| Requirement |
Go through the material and pull out every line with the string "toString" in it.

··· Recorded information ···

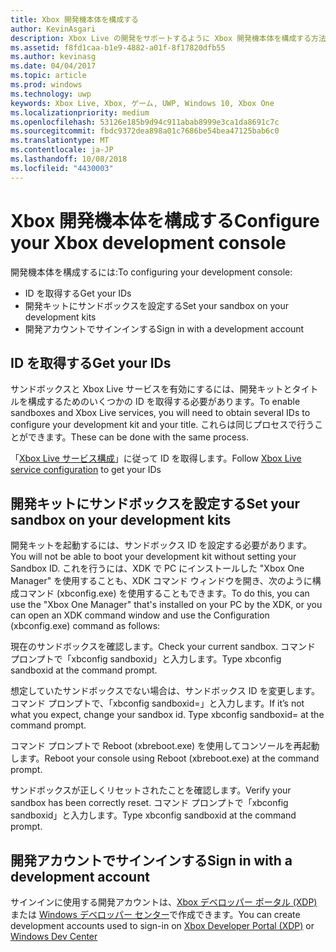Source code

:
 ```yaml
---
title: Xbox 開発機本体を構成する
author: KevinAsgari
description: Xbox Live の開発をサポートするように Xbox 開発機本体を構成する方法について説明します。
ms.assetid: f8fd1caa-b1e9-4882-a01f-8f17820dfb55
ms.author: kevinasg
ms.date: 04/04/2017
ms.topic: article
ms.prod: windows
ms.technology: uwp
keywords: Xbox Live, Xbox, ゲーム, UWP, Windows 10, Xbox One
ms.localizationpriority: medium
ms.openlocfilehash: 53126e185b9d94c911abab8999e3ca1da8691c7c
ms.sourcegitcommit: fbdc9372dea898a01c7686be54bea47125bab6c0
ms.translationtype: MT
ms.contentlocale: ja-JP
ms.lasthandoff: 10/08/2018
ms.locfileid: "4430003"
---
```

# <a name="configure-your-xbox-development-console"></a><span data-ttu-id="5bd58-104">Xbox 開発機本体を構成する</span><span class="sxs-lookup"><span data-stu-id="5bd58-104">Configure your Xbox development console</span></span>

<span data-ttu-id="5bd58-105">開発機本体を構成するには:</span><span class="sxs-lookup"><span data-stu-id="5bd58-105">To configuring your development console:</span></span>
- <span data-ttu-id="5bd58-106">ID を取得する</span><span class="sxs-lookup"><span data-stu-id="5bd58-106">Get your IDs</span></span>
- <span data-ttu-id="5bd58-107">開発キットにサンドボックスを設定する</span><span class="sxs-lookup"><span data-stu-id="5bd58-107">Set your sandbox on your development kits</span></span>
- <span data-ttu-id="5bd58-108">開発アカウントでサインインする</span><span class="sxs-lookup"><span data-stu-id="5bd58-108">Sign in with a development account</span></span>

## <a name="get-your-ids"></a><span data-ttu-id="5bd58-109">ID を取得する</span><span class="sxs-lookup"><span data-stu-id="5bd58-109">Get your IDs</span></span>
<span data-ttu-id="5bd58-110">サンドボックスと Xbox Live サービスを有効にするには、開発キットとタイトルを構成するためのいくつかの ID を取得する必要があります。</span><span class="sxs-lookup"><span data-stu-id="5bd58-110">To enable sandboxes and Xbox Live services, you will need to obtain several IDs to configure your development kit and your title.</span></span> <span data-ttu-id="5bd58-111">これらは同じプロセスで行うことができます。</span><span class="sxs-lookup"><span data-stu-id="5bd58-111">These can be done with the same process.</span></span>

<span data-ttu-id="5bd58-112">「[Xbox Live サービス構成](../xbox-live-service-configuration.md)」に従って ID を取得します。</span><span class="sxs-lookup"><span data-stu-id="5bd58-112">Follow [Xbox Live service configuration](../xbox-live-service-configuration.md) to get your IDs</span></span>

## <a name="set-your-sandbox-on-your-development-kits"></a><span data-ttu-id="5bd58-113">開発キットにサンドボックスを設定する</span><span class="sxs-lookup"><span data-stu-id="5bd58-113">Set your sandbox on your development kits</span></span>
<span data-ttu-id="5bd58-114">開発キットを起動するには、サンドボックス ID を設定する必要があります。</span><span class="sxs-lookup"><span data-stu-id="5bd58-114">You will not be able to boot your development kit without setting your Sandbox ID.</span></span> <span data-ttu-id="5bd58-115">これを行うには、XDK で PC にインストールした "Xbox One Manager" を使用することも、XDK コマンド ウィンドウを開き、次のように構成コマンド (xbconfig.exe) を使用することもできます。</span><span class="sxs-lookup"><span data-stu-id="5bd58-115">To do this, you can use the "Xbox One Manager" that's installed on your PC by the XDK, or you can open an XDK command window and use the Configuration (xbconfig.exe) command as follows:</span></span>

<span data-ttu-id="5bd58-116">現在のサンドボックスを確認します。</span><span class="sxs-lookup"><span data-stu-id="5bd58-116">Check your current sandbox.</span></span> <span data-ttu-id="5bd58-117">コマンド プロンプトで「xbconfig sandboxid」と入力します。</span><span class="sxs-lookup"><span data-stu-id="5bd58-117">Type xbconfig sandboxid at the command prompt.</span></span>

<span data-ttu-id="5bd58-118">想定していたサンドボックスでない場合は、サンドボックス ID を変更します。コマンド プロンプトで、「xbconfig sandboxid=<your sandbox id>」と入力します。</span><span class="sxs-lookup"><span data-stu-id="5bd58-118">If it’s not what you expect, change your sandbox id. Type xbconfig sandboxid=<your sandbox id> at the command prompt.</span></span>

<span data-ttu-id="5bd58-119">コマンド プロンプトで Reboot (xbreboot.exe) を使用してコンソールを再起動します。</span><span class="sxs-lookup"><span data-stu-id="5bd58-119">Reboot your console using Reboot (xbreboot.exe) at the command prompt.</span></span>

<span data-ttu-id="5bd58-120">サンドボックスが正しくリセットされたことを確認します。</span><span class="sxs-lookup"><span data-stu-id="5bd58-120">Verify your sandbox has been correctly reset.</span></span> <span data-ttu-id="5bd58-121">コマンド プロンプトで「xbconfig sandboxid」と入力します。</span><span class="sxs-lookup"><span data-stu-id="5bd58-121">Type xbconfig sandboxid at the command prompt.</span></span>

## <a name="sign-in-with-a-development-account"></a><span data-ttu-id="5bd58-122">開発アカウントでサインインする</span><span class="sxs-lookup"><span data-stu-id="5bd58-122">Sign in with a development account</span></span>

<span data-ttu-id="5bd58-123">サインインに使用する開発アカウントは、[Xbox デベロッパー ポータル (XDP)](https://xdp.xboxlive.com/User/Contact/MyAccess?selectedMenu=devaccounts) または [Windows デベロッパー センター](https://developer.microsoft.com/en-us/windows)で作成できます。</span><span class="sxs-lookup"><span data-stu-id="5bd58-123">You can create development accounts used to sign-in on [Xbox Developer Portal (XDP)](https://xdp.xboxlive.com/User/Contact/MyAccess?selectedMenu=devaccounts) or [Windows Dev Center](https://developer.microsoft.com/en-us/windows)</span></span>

···
··· Recorded information ···

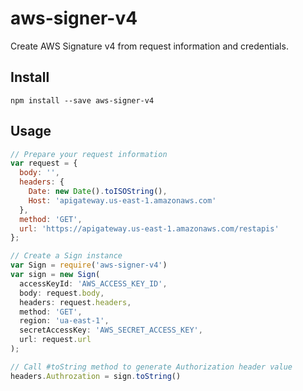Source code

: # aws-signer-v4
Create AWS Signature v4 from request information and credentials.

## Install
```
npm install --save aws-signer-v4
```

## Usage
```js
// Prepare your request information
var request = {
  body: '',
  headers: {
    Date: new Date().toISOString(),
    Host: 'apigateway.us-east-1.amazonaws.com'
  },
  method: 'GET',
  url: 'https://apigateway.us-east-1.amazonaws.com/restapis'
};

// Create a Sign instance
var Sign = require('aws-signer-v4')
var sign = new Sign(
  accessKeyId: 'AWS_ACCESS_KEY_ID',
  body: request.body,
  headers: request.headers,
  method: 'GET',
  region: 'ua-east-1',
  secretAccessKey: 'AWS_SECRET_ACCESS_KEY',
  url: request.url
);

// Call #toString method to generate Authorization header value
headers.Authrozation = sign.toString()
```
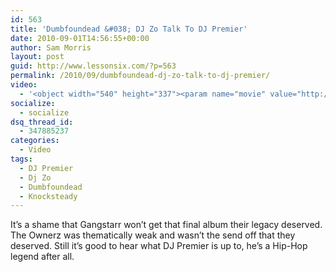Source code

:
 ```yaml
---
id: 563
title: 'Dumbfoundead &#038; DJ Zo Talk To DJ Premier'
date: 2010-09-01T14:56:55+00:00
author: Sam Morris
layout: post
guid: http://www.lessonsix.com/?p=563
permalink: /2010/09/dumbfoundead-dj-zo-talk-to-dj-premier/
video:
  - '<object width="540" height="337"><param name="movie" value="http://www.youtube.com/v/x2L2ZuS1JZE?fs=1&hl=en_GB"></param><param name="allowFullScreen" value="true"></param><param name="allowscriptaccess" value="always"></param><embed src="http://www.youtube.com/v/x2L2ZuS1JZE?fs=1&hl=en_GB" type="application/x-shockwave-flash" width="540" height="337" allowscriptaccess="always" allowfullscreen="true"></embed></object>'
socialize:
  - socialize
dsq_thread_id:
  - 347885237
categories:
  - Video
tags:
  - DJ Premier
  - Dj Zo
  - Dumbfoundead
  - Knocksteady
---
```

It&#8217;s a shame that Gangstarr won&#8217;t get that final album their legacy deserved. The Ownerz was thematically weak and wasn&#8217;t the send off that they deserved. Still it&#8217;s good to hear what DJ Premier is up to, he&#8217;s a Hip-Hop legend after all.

···

| Problem solution |
// Call #toString method to generate Authorization header value
headers.Authrozation = sign.toString()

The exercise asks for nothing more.